Azure AI Search RAG Internal Copilot for SKU & Translation Management

Built a citation-first internal copilot on Azure AI Search (RAG) to help a global distributor answer SKU and translation questions in seconds, with sources teams can verify.

When a team manages thousands of SKUs across many markets, a "small" translation question rarely stays small. The answer is usually buried inside a policy PDF, a supplier specification, an exception clause in a document nobody can remember, and the one screenshot that lives in a chat thread. If finding the source takes longer than the decision itself, people start guessing, and the cost shows up later as rework, inconsistent listings, and internal disputes.

This case study is about building an Azure AI Search RAG internal documentation assistant that turns those fragmented documents into something teams can search by meaning, confirm by citation, and use under deadline pressure.

Overview

We built an internal copilot for a global distributor of home improvement and sanitary products. The business problem was straightforward: SKU and translation requests kept getting stuck in internal back-and-forth because the "correct" answer existed in documentation, yet manual search was slow and inconsistent across markets.

The turning point was treating citations as a product requirement, not a nice-to-have. Every answer had to point back to the exact source document and chunk it came from. That one constraint changed adoption, because teams could verify the answer in seconds and move on.

This approach is a good fit when you have a large catalog, many markets, and repeated questions that depend on written rules. If your catalog is small and the rules rarely change, a better play is usually process: consolidate documentation and tighten ownership before building a retrieval platform.

Diagram of the internal copilot RAG architecture on Azure AI Search, from document ingestion to cited answers

The pressure: when translation answers become a bottleneck

The client operates at a scale where translation is a workflow, not a one-off. They manage 15,000+ SKUs, work across 30+ markets, and have 500+ employees. In this environment, translation requests and SKU questions arrive from multiple teams at once, often with incomplete context and tight timelines.

Before the copilot, handling one internal request took an average of 40 minutes. The delay was not about one slow person; it was about a slow system. Knowledge was distributed across documents, markets used different wording, and "search" failed when the question started as an unclear fragment.

That friction bled into business outcomes. Product exhibitions and marketplace listings have real dates, and translation ambiguity becomes a blocker when answers cannot be found quickly and backed by a source.

Why didn’t keyword search work?

Keyword search works when people remember the right terms.

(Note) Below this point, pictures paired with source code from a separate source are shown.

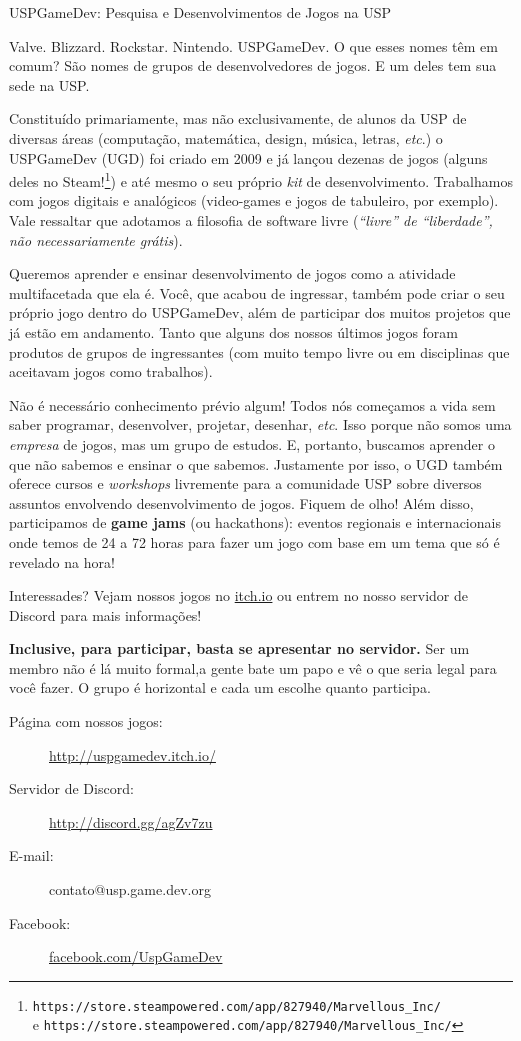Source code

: \begin{subsecao}{USPGameDev: Pesquisa e Desenvolvimentos de Jogos na USP}


Valve. Blizzard. Rockstar. Nintendo. USPGameDev. O que esses nomes têm em comum?
São nomes de grupos de desenvolvedores de jogos. E um deles tem sua sede na USP.

Constituído primariamente, mas não exclusivamente, de alunos da USP de diversas
áreas (computação, matemática, design, música, letras, \textit{etc}.) o
USPGameDev (UGD) foi criado em 2009  e já lançou dezenas de jogos (alguns deles no 
Steam!\footnote{\texttt{https://store.steampowered.com/app/827940/Marvellous\_Inc/} \\ e \texttt{https://store.steampowered.com/app/827940/Marvellous\_Inc/}}) 
e até mesmo o seu próprio \textit{kit} de desenvolvimento. Trabalhamos com jogos 
digitais e analógicos (video-games e jogos de tabuleiro, por exemplo). Vale 
ressaltar que adotamos a filosofia de software livre (\textit{``livre'' de 
``liberdade'', não necessariamente grátis}).

Queremos aprender e ensinar desenvolvimento de jogos como a atividade 
multifacetada que ela é. Você, que acabou de ingressar, também pode criar o seu 
próprio jogo dentro do USPGameDev, além de participar dos muitos projetos que já 
estão em andamento. Tanto que alguns dos nossos últimos jogos foram produtos de 
grupos de ingressantes (com muito tempo livre ou em disciplinas que aceitavam 
jogos como trabalhos). 

Não é necessário conhecimento prévio algum! Todos nós começamos a vida sem saber 
programar, desenvolver, projetar, desenhar, \textit{etc}. Isso porque não somos 
uma \textit{empresa} de jogos, mas um grupo de estudos. E, portanto, buscamos 
aprender o que não sabemos e ensinar o que sabemos.
Justamente por isso, o UGD também oferece cursos e \textit{workshops} livremente 
para a comunidade USP sobre diversos assuntos envolvendo desenvolvimento de 
jogos. Fiquem de olho! Além disso, participamos de \textbf{game jams} (ou 
hackathons): eventos regionais e internacionais onde temos de 24 a 72 horas para 
fazer um jogo com base em um tema que só é revelado na hora!

Interessades? Vejam nossos jogos no \url{itch.io} ou entrem no nosso servidor de Discord para mais informações!

\textbf{Inclusive, para participar, basta se apresentar no servidor.} 
Ser um membro não é lá muito formal,a gente bate um papo e vê 
o que seria legal para você fazer. O grupo é horizontal e cada 
um escolhe quanto participa.

\begin{description}
  \item[Página com nossos jogos:] \url{http://uspgamedev.itch.io/}
  \item[Servidor de Discord:] \url{http://discord.gg/agZv7zu}
  \item[E-mail:] contato@usp.game.dev.org
  \item[Facebook:] \url{facebook.com/UspGameDev}
\end{description}

\end{subsecao}
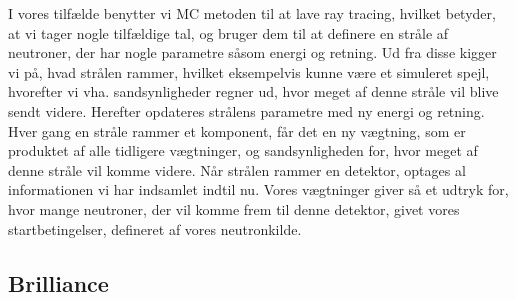 \documentclass[12pt,oneside,a4paper]{article}
\begin{document}
{{{{{I vores tilfælde benytter vi MC metoden til at lave ray tracing, hvilket betyder, at vi tager nogle tilfældige tal, og bruger dem til at definere en stråle af neutroner, der har nogle parametre såsom energi og retning.
Ud fra disse  kigger vi på, hvad strålen rammer, hvilket eksempelvis kunne være et simuleret spejl, hvorefter vi vha. sandsynligheder regner ud, hvor meget af denne stråle vil blive sendt videre. Herefter opdateres strålens parametre med ny energi og retning.
Hver gang en stråle rammer et komponent, får det en ny vægtning, som er produktet af alle tidligere vægtninger, og sandsynligheden for, hvor meget af denne stråle vil komme videre.
Når strålen rammer en detektor, optages al informationen vi har indsamlet indtil nu. Vores vægtninger giver så et udtryk for, hvor mange neutroner, der vil komme frem til denne detektor, givet vores startbetingelser, defineret af vores neutronkilde. \cite{wiki:monte_carlo}

\subsection{Brilliance}

}}}}}
\end{document}
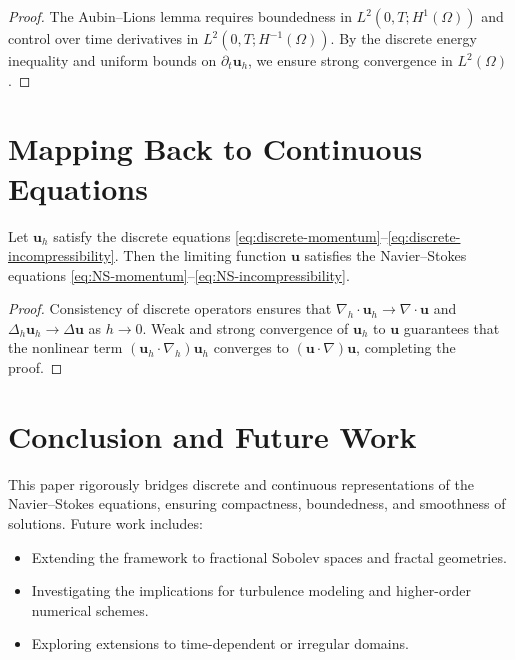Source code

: \begin{proof}
The Aubin--Lions lemma requires boundedness in $L^2(0,T; H^1(\Omega))$ and control over time derivatives in $L^2(0,T; H^{-1}(\Omega))$. By the discrete energy inequality and uniform bounds on $\partial_t \mathbf{u}_h$, we ensure strong convergence in $L^2(\Omega)$.
\end{proof}

\section{Mapping Back to Continuous Equations}

\begin{theorem}
Let $\mathbf{u}_h$ satisfy the discrete equations \eqref{eq:discrete-momentum}--\eqref{eq:discrete-incompressibility}. Then the limiting function $\mathbf{u}$ satisfies the Navier--Stokes equations \eqref{eq:NS-momentum}--\eqref{eq:NS-incompressibility}.
\end{theorem}

\begin{proof}
Consistency of discrete operators ensures that $\nabla_h \cdot \mathbf{u}_h \to \nabla \cdot \mathbf{u}$ and $\Delta_h \mathbf{u}_h \to \Delta \mathbf{u}$ as $h \to 0$. Weak and strong convergence of $\mathbf{u}_h$ to $\mathbf{u}$ guarantees that the nonlinear term $(\mathbf{u}_h \cdot \nabla_h) \mathbf{u}_h$ converges to $(\mathbf{u} \cdot \nabla) \mathbf{u}$, completing the proof.
\end{proof}

\section{Conclusion and Future Work}

This paper rigorously bridges discrete and continuous representations of the Navier--Stokes equations, ensuring compactness, boundedness, and smoothness of solutions. Future work includes:
\begin{itemize}
    \item Extending the framework to fractional Sobolev spaces and fractal geometries.
    \item Investigating the implications for turbulence modeling and higher-order numerical schemes.
    \item Exploring extensions to time-dependent or irregular domains.
\end{itemize}

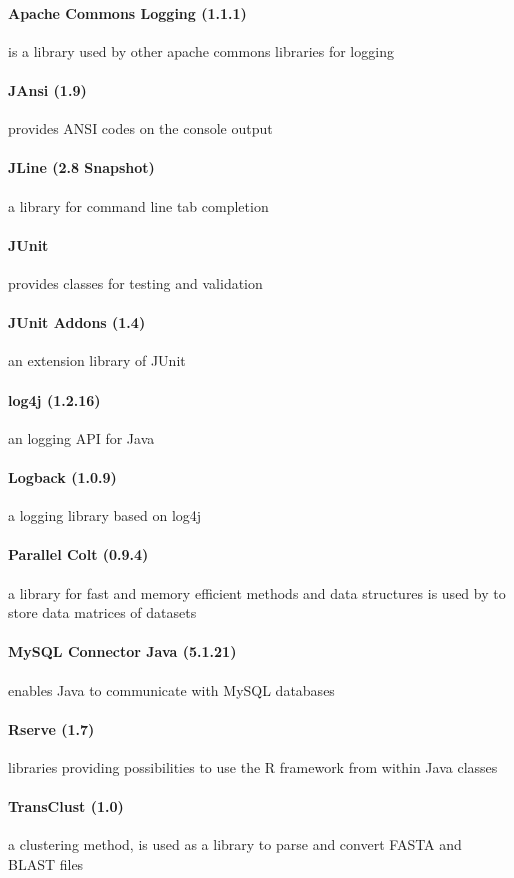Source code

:	\paragraph{Apache Commons Logging (1.1.1)} is a library used by other apache commons libraries for logging
	\paragraph{JAnsi (1.9)} provides ANSI codes on the console output
	\paragraph{JLine (2.8 Snapshot)} a library for command line tab completion
	\paragraph{JUnit} provides classes for testing and validation
	\paragraph{JUnit Addons (1.4)} an extension library of JUnit
	\paragraph{log4j (1.2.16)} an logging API for Java
	\paragraph{Logback (1.0.9)} a logging library based on log4j
	\paragraph{Parallel Colt (0.9.4)} a library for fast and memory efficient methods and data structures is used by \clusteval to store data matrices of datasets
	\paragraph{MySQL Connector Java (5.1.21)} enables Java to communicate with MySQL databases
	\paragraph{Rserve (1.7)} libraries providing possibilities to use the R framework from within Java classes
	\paragraph{TransClust (1.0)} a clustering method, is used as a library to parse and convert FASTA and BLAST files

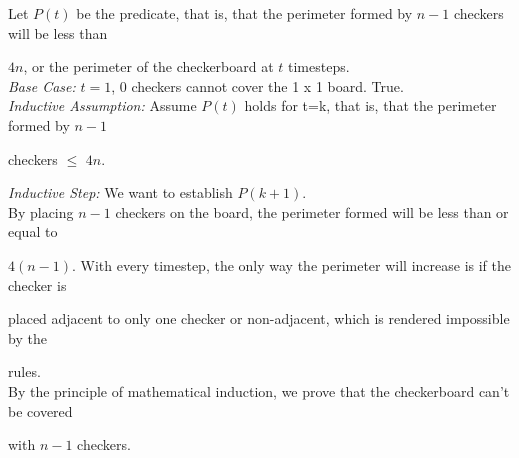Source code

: \documentclass[11pt]{article}
\begin{document}
	Let $P(t)$ be the predicate, that is, that the perimeter formed by $n-1$ checkers will be less than 

	$4n$, or the perimeter of the checkerboard at $t$ timesteps.\\

	\textit{Base Case:} $t = 1$, 0 checkers cannot cover the 1 x 1 board. True. \\
	
	\textit{Inductive Assumption:} Assume $P(t)$ holds for t=k, that is, that the perimeter formed by $n-1$

	checkers $\leq$ $4n$.

	\newpage

	\textit{Inductive Step:} We want to establish $P(k+1)$. \\

	By placing $n-1$ checkers on the board, the perimeter formed will be less than or equal to 

	$4(n-1)$. With every timestep, the only way the perimeter will increase is if the checker is

	placed adjacent to only one checker or non-adjacent, which is rendered impossible by the

	rules. \\

	By the principle of mathematical induction, we prove that the checkerboard can't be covered

	with $n-1$ checkers. 
\end{document}
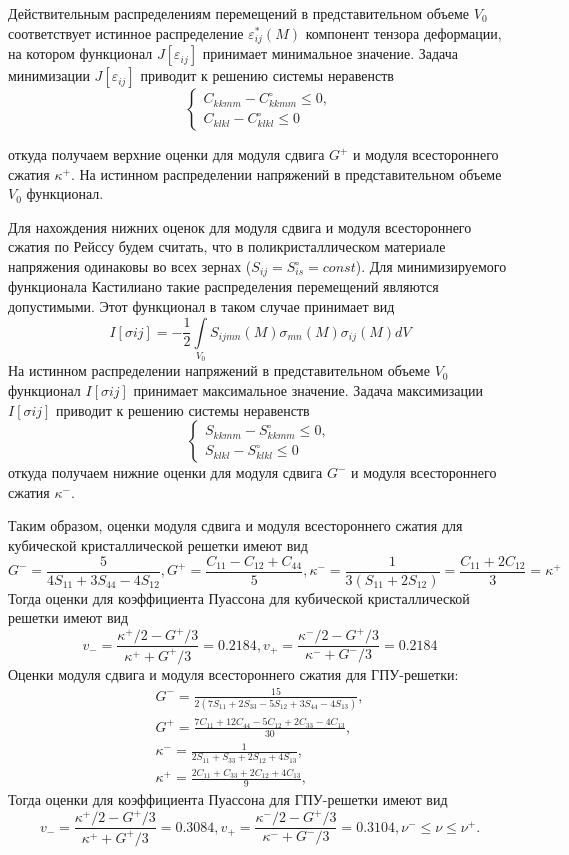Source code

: \documentclass[12pt, a4paper]{article}
\begin{document}
Действительным распределениям перемещений в представительном объеме $V_0$ соответствует истинное распределение $\varepsilon_{ij}^{*} (M)$ компонент тензора деформации, на котором функционал $J[\varepsilon_{ij}]$ принимает минимальное значение.
Задача минимизации $J[\varepsilon_{ij}]$ приводит к решению системы неравенств
\[
\begin{cases}
	C_{kkmm} - C_{kkmm}^{\circ} \leq 0,\\
	C_{klkl} - C_{klkl}^{\circ} \leq 0
\end{cases}
\]

откуда получаем верхние оценки для модуля сдвига $G^+$ и модуля всестороннего сжатия $\kappa^+$.
На истинном распределении напряжений в представительном объеме $V_0$ функционал.

Для нахождения нижних оценок для модуля сдвига и модуля всестороннего сжатия по Рейссу будем считать, что в поликристаллическом материале напряжения одинаковы во всех зернах ($S_{ij} = S_{is}^{\circ} = const$). Для минимизируемого функционала Кастилиано такие распределения перемещений являются допустимыми. Этот функционал в таком случае принимает вид
\[
I[\sigma i j] = - \frac{1}{2} \int \limits_{V_0} {S_{ijmn} (M) \sigma_{mn} (M) \sigma_{ij} (M) dV}
\]
На истинном распределении напряжений в представительном объеме $V_0$ функционал $I[\sigma i j]$ принимает максимальное значение.
Задача максимизации $I[\sigma i j]$ приводит к решению системы неравенств
\[
\begin{cases}
	S_{kkmm} - S_{kkmm}^{\circ} \leq 0,\\
	S_{klkl} - S_{klkl}^{\circ} \leq 0
\end{cases}
\]
откуда получаем нижние оценки для модуля сдвига $G^{-}$ и модуля всестороннего сжатия $\kappa^{-}$.

Таким образом, оценки модуля сдвига и модуля всестороннего сжатия для кубической кристаллической решетки имеют вид
\[
G^{-} = \frac{5}{4 S_{11} + 3 S_{44} - 4 S_{12}},
G^{+} = \frac{C_{11} - C_{12} + C_{44}}{5},
\kappa^{-} = \frac{1}{3 (S_{11} + 2 S_{12})} = \frac{C_{11} + 2 C_{12}}{3} = \kappa^{+}
\]
Тогда оценки для коэффициента Пуассона для кубической кристаллической решетки
имеют вид
\[
v_{-} = \frac{\kappa^{+} / 2 - G^{+} / 3}{\kappa^{+} + G^{+} / 3} = 0.2184,
v_{+} = \frac{\kappa^{-} / 2 - G^{+} / 3}{\kappa^{-} + G^{-} / 3} = 0.2184
\]
Оценки модуля сдвига и модуля всестороннего сжатия для ГПУ-решетки:
\begin{gather*}
	G^{-} = \frac{15}{2(7 S_{11} + 2 S_{33} - 5 S_{12} + 3 S_{44} - 4 S_{13})},\\
	G^{+} = \frac{7 C_{11} + 12 C_{44} - 5 C_{12} + 2 C_{33} - 4 C_{13}}{30},\\
	\kappa^{-} = \frac{1}{2 S_{11} + S_{33} + 2 S_{12} + 4 S_{13}},\\
	\kappa^{+} = \frac{2 C_{11} + C_{33} + 2 C_{12} + 4 C_{13}}{9},
\end{gather*}
Тогда оценки для коэффициента Пуассона для ГПУ-решетки имеют вид
\[
v_{-} = \frac{\kappa^{+} / 2 - G^{+} / 3}{\kappa^{+} + G^{+} / 3} = 0.3084,
v_{+} = \frac{\kappa^{-} / 2 - G^{+} / 3}{\kappa^{-} + G^{-} / 3} = 0.3104,
\nu^{-} \leq \nu \leq \nu^{+}.
\]
\end{document}

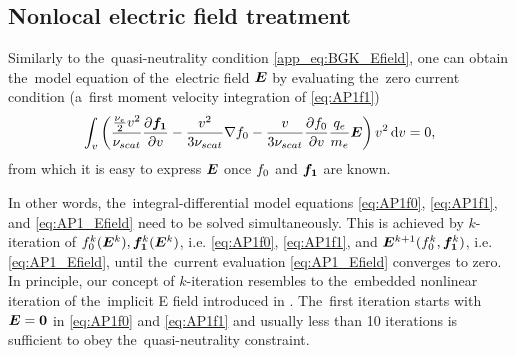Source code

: \subsection{Nonlocal electric field treatment}
\label{sec:Efield}

Similarly to the~quasi-neutrality condition \eqref{app_eq:BGK_Efield}, 
one can obtain the~model equation of the~electric field $\boldsymbol{E}$ by evaluating 
the~zero current condition (a~first moment velocity integration of 
\eqref{eq:AP1f1})
\begin{equation}
  \int_{v} \left(\frac{\frac{\nu_{e}}{2}v^2}{\nu_{scat}}
  \frac{\partial{\boldsymbol{f_1}}}{\partial{v}} 
  - \frac{v^2}{3\nu_{scat}}
  \nabla f_0 
  - \frac{v}{3\nu_{scat}}\frac{\partial{f_0}}{\partial{v}}\frac{q_e}{m_e}\boldsymbol{E}
  \right) v^2\, \text{d}v = 0 ,
  \label{eq:AP1_Efield}
\end{equation}
from which it is easy to express $\boldsymbol{E}$ once $f_0$ and $\boldsymbol{f_1}$ are known.

In other words, the~integral-differential model equations 
\eqref{eq:AP1f0}, \eqref{eq:AP1f1}, and \eqref{eq:AP1_Efield}
need to be solved simultaneously. This is achieved by $k$-iteration of 
$f_0^k(\boldsymbol{E}^k), \boldsymbol{f_1}^k(\boldsymbol{E}^k)$, i.e. \eqref{eq:AP1f0}, \eqref{eq:AP1f1}, and 
$\boldsymbol{E}^{k+1}(f_0^k, \boldsymbol{f_1}^k)$, i.e.  \eqref{eq:AP1_Efield}, until 
the~current evaluation \eqref{eq:AP1_Efield} converges to zero. In principle,
our concept of $k$-iteration resembles to the~embedded nonlinear iteration
of the~implicit E field introduced in \cite{Kingham_JCP2004}.
The~first iteration starts with $\boldsymbol{E}=\boldsymbol{0}$ in \eqref{eq:AP1f0} and 
\eqref{eq:AP1f1} and usually less than 10 iterations is sufficient to obey
the~quasi-neutrality constraint.


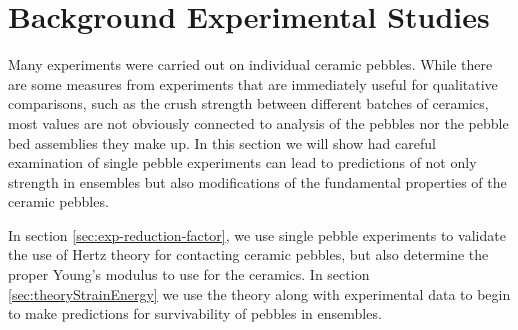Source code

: \chapter{Background Experimental Studies}\label{sec:studies-experiments}

Many experiments were carried out on individual ceramic pebbles. While there are some measures from experiments that are immediately useful for qualitative comparisons, such as the crush strength between different batches of ceramics, most values are not obviously connected to analysis of the pebbles nor the pebble bed assemblies they make up. In this section we will show had careful examination of single pebble experiments can lead to predictions of not only strength in ensembles but also modifications of the fundamental properties of the ceramic pebbles.

In section \cref{sec:exp-reduction-factor}, we use single pebble experiments to validate the use of Hertz theory for contacting ceramic pebbles, but also determine the proper Young's modulus to use for the ceramics. In section \cref{sec:theoryStrainEnergy} we use the theory along with experimental data to begin to make predictions for survivability of pebbles in ensembles.











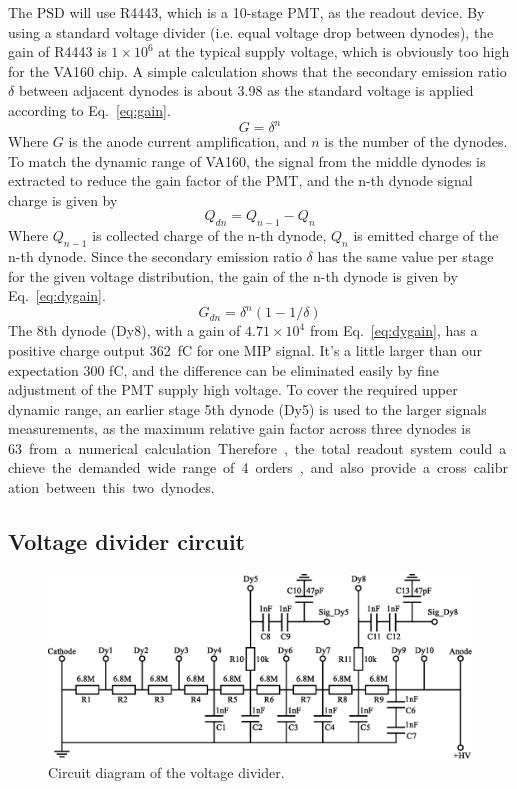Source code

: \documentclass[preprint, times]{elsarticle}
\begin{document}
The PSD will use R4443, which is a 10-stage PMT, as the readout device. By using a standard voltage divider (i.e. equal voltage drop between dynodes), the gain of R4443 is $1\times10^6$ at the typical supply voltage, which is obviously too high for the VA160 chip. A simple calculation shows that the secondary emission ratio $\delta$ between adjacent dynodes is about 3.98 as the standard voltage is applied according to Eq.~\ref{eq:gain}.
\begin{equation}
G=\delta^{n}
\label{eq:gain}
\end{equation}
Where $G$ is the anode current amplification, and $n$ is the number of the dynodes. To match the dynamic range of VA160, the signal from the middle dynodes is extracted to reduce the gain factor of the PMT, and the n-th dynode signal charge is given by
\begin{equation}
Q_{dn}=Q_{n-1}-Q_{n}
\label{eq:dycharge}
\end{equation}
Where $Q_{n-1}$ is collected charge of the n-th dynode, $Q_{n}$ is emitted charge of the n-th dynode. Since the secondary emission ratio $\delta$ has the same value per stage for the given voltage distribution, the gain of the n-th dynode is given by Eq.~\ref{eq:dygain}.
\begin{equation}
G_{dn}=\delta^{n}(1-1/\delta)
\label{eq:dygain}
\end{equation}
The 8th dynode (Dy8), with a gain of $4.71\times10^4$ from Eq.~\ref{eq:dygain}, has a positive charge output \SI{362} {\femto\coulomb} for one MIP signal. It's a little larger than our expectation 300 fC, and the difference can be eliminated easily by fine adjustment of the PMT supply high voltage. To cover the required upper dynamic range, an earlier stage 5th dynode (Dy5) is used to the larger signals measurements, as the maximum relative gain factor across three dynodes is \SI{63} from a numerical calculation. Therefore, the total readout system could achieve the demanded wide range of 4 orders, and also provide a cross calibration between this two dynodes.

\subsection{Voltage divider circuit}
\label{sec:divider_design}

\begin{figure}
\centering
 \includegraphics[width=130mm]{divider}
\caption{Circuit diagram of the voltage divider.}
\label{fig:divider}
\end{figure}
\end{document}

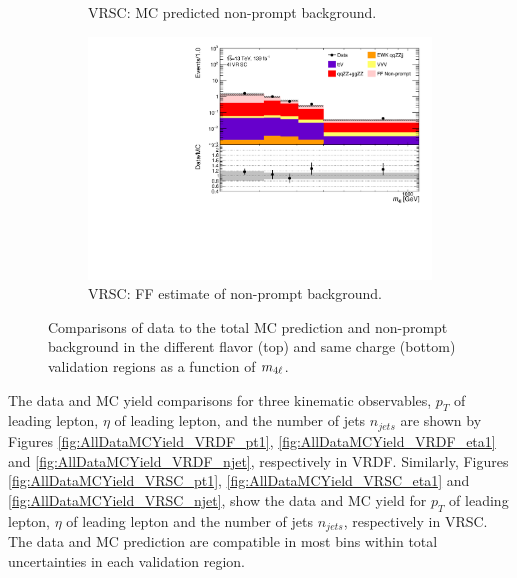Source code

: \begin{figure}[!htbp]
\begin{subfigure}{.49\textwidth}
        \caption{VRSC: MC predicted non-prompt background.\label{subfig:VRSCMCRed}}
    \end{subfigure}
    \begin{subfigure}{.49\textwidth}
        \centering
        \includegraphics[width = 0.85\linewidth]{figures/Analysis/Background/Overlay_VRSC_FFApplied_M4l.pdf}
        \caption{VRSC: FF estimate of non-prompt background.\label{subfig:VRSCFF}}
    \end{subfigure}
    \caption{ Comparisons of data to the total MC prediction and non-prompt background in the different flavor (top) and same charge (bottom) validation regions as a function of $m_{4\ell}$.\label{fig:VRDataMCYield}}
\end{figure}

The data and MC yield comparisons for three kinematic observables, $p_{T}$ of leading lepton, $\eta$ of leading lepton, and the number of jets $n_{jets}$ are shown by Figures \ref{fig:AllDataMCYield_VRDF_pt1}, \ref{fig:AllDataMCYield_VRDF_eta1} and \ref{fig:AllDataMCYield_VRDF_njet}, respectively in VRDF. Similarly, Figures \ref{fig:AllDataMCYield_VRSC_pt1}, \ref{fig:AllDataMCYield_VRSC_eta1} and \ref{fig:AllDataMCYield_VRSC_njet}, show the data and MC yield for $p_{T}$ of leading lepton, $\eta$ of leading lepton and the number of jets $n_{jets}$, respectively in VRSC. The data and MC prediction are compatible in most bins within total uncertainties in each validation region.

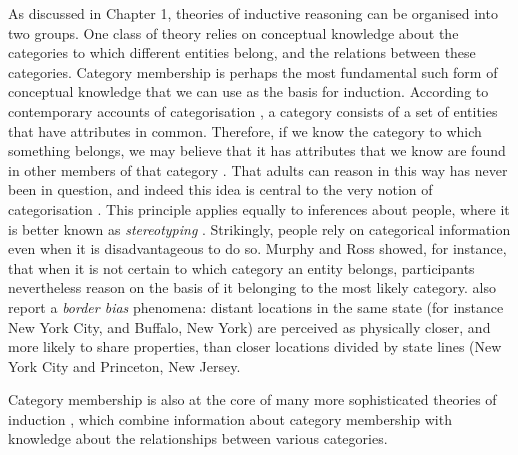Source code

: As discussed in Chapter 1,
theories of inductive reasoning can be organised into two groups.
One class of theory relies on conceptual knowledge
about the categories to which different entities belong,
and the relations between these categories.
Category membership is perhaps the most fundamental 
such form of conceptual knowledge that we can use as the basis for induction.
According to contemporary accounts of categorisation
\citep[see][]{Murphy2004,Rosch1988},
a category consists of a set of entities that have attributes in common.
Therefore, if we know the category to which something belongs,
we may believe that it has attributes
that we know are found in other members of that category
\citep{Murphy2004,Osherson1990}.
That adults can reason in this way has never been in question,
and indeed this idea is central to the very notion of categorisation
\citep{Mill1856,Gelman1986}.
This principle applies equally to inferences about people,
where it is better known as \emph{stereotyping}
\citep{Greenwald1995,Oakes1994}.
Strikingly, people rely on categorical information
even when it is disadvantageous to do so.
Murphy and Ross \citep{Murphy2012,Murphy2010,Malt1995,Murphy1994}
showed, for instance, that when it is not certain
to which category an entity belongs,
participants nevertheless reason on the basis
of it belonging to the most likely category.
\citet{Mishra2010} also report a \emph{border bias} phenomena:
distant locations in the same state (for instance New York City, and Buffalo, New York) 
are perceived as physically closer, and more likely to share properties,
than closer locations divided by state lines (New York City and Princeton, New Jersey.

Category membership is also at the core of many more sophisticated theories of induction
\citep[i.e.][]{Osherson1990,Griffiths2009,Kemp2009},
which combine information about category membership
with knowledge about the relationships between various categories.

Translation and SKU workflows break that assumption. In practice, internal questions look like:
- a half-remembered phrase from a spec sheet
- a SKU or part number with an inconsistent naming convention
- a market-specific rule that only appears in one PDF
- a question asked in ordinary language that never matches the document’s wording

Embedding search helps because it can retrieve by meaning, even when the query is messy. At the same time, SKU and code-heavy queries still benefit from lexical signals. That is why our retrieval design leaned on Azure AI Search capabilities that support both vector and keyword matching, then merge results for better recall.

Once recall improved, we could make ranking and citations do their job: bring the best sources to the top and keep the answer grounded in something the user can open.

Architecture: Azure AI Search RAG with citations

The system has one job: take internal documents and turn them into answers that are fast, accurate, and traceable. The architecture is simple to explain and strict in execution.

Documents are ingested, split into chunks, embedded, and indexed in Azure AI Search for vector retrieval. At question time, the copilot retrieves the best-matching chunks, then generates an answer that includes citations to those chunks. The user can open the source immediately to confirm details, resolve ambiguity, and keep the conversation moving.

On the implementation side, we used Semantic Kernel RAG orchestration in .NET, and Kernel Memory RAG patterns to standardize ingestion, chunking, and citation-first retrieval. The service was deployed inside the client’s internal infrastructure to fit their operational and security constraints.

Retrieval design decisions that moved the needle

RAG systems usually fail in retrieval, then look like a model problem. We treated retrieval as the product, and generation as the final formatting step.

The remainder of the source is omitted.